Abstract:Graphical User Interface (GUI) agents show strong capabilities for automating web tasks, but existing interactive benchmarks primarily target benign, predictable consumer environments. Their effectiveness in high-stakes, investigative domains such as authentic e-commerce risk management remains underexplored. To bridge this gap, we present RiskWebWorld, the first highly realistic interactive benchmark for evaluating GUI agents in e-commerce risk management. RiskWebWorld features 1,513 tasks sourced from production risk-control pipelines across 8 core domains, and captures the authentic challenges of risk operations on uncooperative websites, partially environmental hijackments.

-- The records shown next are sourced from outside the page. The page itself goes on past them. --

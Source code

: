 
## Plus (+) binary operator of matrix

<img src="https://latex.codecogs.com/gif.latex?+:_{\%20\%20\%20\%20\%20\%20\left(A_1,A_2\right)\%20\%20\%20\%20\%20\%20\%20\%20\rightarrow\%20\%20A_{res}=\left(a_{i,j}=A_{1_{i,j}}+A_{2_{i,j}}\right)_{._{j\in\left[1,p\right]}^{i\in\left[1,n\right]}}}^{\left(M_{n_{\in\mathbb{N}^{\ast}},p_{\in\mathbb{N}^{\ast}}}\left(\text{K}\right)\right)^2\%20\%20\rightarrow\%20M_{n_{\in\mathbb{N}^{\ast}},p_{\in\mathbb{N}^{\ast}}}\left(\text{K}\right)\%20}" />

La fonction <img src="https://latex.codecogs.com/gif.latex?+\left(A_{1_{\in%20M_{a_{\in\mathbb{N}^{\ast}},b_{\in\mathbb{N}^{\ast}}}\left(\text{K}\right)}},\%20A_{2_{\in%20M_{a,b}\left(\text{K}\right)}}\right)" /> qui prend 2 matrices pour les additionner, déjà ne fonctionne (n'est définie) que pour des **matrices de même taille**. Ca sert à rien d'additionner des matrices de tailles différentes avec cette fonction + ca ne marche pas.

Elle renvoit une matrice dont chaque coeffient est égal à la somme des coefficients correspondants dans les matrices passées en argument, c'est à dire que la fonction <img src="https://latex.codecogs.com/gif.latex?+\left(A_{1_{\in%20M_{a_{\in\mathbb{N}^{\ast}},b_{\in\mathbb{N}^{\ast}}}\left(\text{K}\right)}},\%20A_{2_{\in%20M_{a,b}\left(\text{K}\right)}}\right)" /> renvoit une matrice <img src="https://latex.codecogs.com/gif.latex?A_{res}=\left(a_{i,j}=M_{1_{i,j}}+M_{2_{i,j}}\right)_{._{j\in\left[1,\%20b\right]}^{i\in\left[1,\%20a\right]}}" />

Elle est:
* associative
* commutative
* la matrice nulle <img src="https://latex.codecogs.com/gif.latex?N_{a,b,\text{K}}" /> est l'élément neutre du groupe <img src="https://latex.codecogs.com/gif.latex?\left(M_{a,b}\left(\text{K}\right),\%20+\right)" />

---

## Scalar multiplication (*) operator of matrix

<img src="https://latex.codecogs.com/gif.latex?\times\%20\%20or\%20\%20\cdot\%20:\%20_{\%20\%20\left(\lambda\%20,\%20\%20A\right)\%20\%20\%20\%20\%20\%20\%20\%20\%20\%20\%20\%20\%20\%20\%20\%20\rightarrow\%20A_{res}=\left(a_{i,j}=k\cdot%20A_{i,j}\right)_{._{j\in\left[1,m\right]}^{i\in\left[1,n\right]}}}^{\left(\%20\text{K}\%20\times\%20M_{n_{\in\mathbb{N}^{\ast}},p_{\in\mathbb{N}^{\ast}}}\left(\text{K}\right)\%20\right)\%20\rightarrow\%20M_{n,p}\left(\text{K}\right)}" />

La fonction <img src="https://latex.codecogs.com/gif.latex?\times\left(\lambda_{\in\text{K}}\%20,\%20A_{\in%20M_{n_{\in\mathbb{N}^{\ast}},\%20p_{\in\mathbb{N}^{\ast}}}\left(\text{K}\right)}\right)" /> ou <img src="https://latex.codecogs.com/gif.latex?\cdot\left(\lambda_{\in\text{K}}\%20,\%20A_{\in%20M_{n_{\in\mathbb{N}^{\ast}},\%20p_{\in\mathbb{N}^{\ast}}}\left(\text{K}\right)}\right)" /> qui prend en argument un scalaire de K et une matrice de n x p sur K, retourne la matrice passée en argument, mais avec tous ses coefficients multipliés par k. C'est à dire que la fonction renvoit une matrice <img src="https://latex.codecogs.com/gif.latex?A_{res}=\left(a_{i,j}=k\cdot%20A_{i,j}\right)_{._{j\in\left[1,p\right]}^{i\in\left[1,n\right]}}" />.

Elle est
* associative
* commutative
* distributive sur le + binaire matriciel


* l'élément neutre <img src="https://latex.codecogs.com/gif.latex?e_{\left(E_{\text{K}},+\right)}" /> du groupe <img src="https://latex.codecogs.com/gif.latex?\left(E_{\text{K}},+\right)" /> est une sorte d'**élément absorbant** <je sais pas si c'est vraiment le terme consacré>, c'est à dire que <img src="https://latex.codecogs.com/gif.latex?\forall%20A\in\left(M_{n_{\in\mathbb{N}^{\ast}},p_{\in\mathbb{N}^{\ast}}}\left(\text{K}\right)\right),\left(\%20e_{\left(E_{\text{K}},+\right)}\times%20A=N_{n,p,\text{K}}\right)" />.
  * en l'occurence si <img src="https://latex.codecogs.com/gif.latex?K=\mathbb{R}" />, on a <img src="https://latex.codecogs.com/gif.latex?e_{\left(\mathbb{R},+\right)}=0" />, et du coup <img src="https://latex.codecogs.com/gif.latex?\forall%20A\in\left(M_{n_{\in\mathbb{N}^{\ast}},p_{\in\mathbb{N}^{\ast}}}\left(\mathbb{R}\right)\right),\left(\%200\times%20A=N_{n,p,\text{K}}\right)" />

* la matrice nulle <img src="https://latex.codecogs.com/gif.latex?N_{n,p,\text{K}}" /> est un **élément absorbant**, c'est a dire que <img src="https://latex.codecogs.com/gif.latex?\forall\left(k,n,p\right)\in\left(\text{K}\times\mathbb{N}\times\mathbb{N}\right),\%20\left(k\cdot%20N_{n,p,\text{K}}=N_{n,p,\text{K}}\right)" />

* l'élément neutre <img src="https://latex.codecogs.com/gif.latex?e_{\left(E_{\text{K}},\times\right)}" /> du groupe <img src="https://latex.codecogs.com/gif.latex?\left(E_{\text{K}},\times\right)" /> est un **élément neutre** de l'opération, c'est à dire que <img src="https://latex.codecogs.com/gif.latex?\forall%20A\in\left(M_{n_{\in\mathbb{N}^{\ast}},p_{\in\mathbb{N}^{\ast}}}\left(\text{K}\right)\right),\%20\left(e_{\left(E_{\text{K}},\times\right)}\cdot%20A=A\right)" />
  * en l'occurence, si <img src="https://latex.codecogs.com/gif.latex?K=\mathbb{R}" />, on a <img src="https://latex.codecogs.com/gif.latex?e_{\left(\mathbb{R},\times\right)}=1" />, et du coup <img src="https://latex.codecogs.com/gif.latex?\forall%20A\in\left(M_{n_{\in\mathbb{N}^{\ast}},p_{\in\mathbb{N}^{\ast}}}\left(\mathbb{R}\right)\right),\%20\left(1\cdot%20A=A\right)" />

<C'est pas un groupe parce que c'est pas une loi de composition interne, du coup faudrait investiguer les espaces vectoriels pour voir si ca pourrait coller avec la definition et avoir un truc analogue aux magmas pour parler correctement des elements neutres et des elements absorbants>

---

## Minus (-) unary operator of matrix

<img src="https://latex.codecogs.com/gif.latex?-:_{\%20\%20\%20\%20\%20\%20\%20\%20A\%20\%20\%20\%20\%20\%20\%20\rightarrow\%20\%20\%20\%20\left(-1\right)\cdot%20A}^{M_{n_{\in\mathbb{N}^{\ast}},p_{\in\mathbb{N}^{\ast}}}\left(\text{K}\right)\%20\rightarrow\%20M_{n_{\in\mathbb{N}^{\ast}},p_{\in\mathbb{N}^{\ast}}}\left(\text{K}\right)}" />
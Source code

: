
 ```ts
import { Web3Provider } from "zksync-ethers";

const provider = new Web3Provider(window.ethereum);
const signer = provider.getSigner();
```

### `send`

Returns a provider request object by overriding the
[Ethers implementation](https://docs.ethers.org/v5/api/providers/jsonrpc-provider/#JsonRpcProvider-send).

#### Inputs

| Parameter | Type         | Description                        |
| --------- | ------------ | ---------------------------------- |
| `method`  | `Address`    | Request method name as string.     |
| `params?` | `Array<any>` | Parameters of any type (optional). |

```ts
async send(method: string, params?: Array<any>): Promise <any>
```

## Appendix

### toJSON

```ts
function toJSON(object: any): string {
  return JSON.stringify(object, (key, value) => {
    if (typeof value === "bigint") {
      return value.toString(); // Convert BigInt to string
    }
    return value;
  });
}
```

To support scalable evaluation and agentic reinforcement learning (RL), we further build a Gymnasium-compliant infrastructure that decouples policy planning from environment mechanics. Our evaluation across diverse models reveals a dramatic capability gap: top-tier generalist models achieve 49.1% success, while specialized open-weights GUI models lag at near-total failure. This highlights that foundation model scale currently matters more than zero-shot interface grounding in long-horizon professional tasks. We also demonstrate the viability of our infrastructure through agentic RL, which improves open-source models by 16.2%. These results position RiskWebWorld as a practical testbed for developing robust digital workers.